For now, I want the doc to order massage, trigger point release, and ultrasound. Those are the only things that ever helped without hurting more or causing lasting injury. As those 3 things start to help and loosen up my muscles and myofascia, then I would consider trying other things.

Thank you both for helping

Liz

[Idealist]

Physical therapists may be the experts, but too many of them work by the "no pain, no gain" formula, where more pain now equals less pain tomorrow. Unfortunately, as we all know, fibro often sends that formula down the tubes.

Only you know what your threshold is, and you need a way to make that clear to the therapist, so that when he/she insists you do one more minute of exercise, and you say you can't, then they understand that you're not just being wimpy. You know what those last few sit-ups will mean for you tomorrow, and that it won't make anything "better".

[coyote]

Hi, Wittessea,
I have gone to PT forever, also. The massage, ultrasound, and tems helps, and so does moderate exercise. My PT does know some about FM.
I have aslo found acupuncture helpful. You also have to find and acupuncturist who knows something about FM.
There are so many of them in the Boston area (I live on the north shore) that you shouldn't have trouble finding them. Blue Cross will contribute some towards payment.
coyote

[Dmom3005]

I hope no one minds. I found this thread very helpful.

I've been working with a physical therapist, for neck and shoulder pains,
trying to get past a set of tense muscles that are causing vertigo,
and other issues. But we are thinking we may be dealing with inner ear
or balance disorders so I saw physical therapy and had to read.

Have any of you ever had stimuli.

Or something like that.

Donna

[Doody]

I do massage too, but of course it isn't covered by insurance. Physical therapists have pushed me over the limit as well.

My masseuse is wonderful and I try to go twice a month. I wish I could afford to go every week. I was told that the clinic here, you can buy a package making each session with a massage therapist cheaper, but I love my current masseuse, she's the best.
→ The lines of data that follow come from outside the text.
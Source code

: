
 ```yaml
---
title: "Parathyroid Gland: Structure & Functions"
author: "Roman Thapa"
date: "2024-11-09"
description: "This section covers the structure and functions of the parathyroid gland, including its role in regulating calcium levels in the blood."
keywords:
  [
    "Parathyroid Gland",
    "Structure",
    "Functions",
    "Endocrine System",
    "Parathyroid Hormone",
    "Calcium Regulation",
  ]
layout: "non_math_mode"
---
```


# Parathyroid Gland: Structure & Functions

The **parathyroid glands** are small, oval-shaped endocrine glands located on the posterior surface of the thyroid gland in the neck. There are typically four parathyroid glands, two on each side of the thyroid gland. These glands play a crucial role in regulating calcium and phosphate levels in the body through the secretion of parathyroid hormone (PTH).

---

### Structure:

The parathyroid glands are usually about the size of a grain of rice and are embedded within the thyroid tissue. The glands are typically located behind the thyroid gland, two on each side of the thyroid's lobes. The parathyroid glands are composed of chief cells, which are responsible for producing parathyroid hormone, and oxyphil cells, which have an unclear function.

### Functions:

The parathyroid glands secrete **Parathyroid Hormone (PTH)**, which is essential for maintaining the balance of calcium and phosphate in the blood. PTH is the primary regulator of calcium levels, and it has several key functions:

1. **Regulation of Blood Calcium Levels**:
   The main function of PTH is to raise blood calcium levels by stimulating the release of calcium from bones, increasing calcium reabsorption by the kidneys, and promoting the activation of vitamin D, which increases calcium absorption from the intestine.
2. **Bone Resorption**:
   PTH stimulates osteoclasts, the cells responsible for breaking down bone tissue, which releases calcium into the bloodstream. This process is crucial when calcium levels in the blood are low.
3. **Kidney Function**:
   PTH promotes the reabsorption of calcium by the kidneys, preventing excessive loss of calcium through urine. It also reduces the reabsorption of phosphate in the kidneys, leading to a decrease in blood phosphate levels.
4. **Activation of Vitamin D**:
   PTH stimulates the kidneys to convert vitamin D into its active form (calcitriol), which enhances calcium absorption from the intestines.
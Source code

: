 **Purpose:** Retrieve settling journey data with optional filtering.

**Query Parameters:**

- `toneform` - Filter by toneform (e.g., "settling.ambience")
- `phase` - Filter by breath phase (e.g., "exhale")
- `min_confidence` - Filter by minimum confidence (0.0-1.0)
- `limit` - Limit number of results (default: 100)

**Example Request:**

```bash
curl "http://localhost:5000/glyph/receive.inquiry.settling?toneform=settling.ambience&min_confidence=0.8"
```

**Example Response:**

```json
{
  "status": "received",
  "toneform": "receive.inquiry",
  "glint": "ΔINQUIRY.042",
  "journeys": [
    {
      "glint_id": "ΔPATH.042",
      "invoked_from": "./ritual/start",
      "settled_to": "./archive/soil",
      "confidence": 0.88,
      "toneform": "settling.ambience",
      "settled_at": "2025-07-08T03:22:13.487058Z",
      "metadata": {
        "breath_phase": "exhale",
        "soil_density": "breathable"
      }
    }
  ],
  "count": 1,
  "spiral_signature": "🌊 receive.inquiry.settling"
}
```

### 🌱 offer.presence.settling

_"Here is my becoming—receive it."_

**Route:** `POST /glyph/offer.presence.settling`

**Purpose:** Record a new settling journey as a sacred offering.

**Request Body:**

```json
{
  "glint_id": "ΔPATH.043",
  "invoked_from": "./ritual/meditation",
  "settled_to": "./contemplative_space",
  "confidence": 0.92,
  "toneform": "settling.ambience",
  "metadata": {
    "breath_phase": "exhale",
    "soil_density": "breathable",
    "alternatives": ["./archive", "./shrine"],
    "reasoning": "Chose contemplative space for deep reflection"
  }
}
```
Wittesea, just tell your doc what you've told us here. I've been told aqua therapy is one of the best as well.

[Idealist]

My RT offered to write me a prescription for aqua-therapy twice a week. He said that's the only kind of physical therapy he would recommend for someone with serious fibro. The only problem with that is that I can't stand being underwater for more than a minute. The pressure from the water presses in on my abdomen, where it's very tender, and becomes unbearable very quickly. Anyone else ever experience that?

[coyote]

Yes, I've had the electric stim, and it can be helpful. Just don't get up off the pad while it's running.
Massage is great. I've also gotten some benefit from acupuncture. My rheumy is actually recommending it now.
I think the only exercise we fibros are supposed to do are walking and being in the water.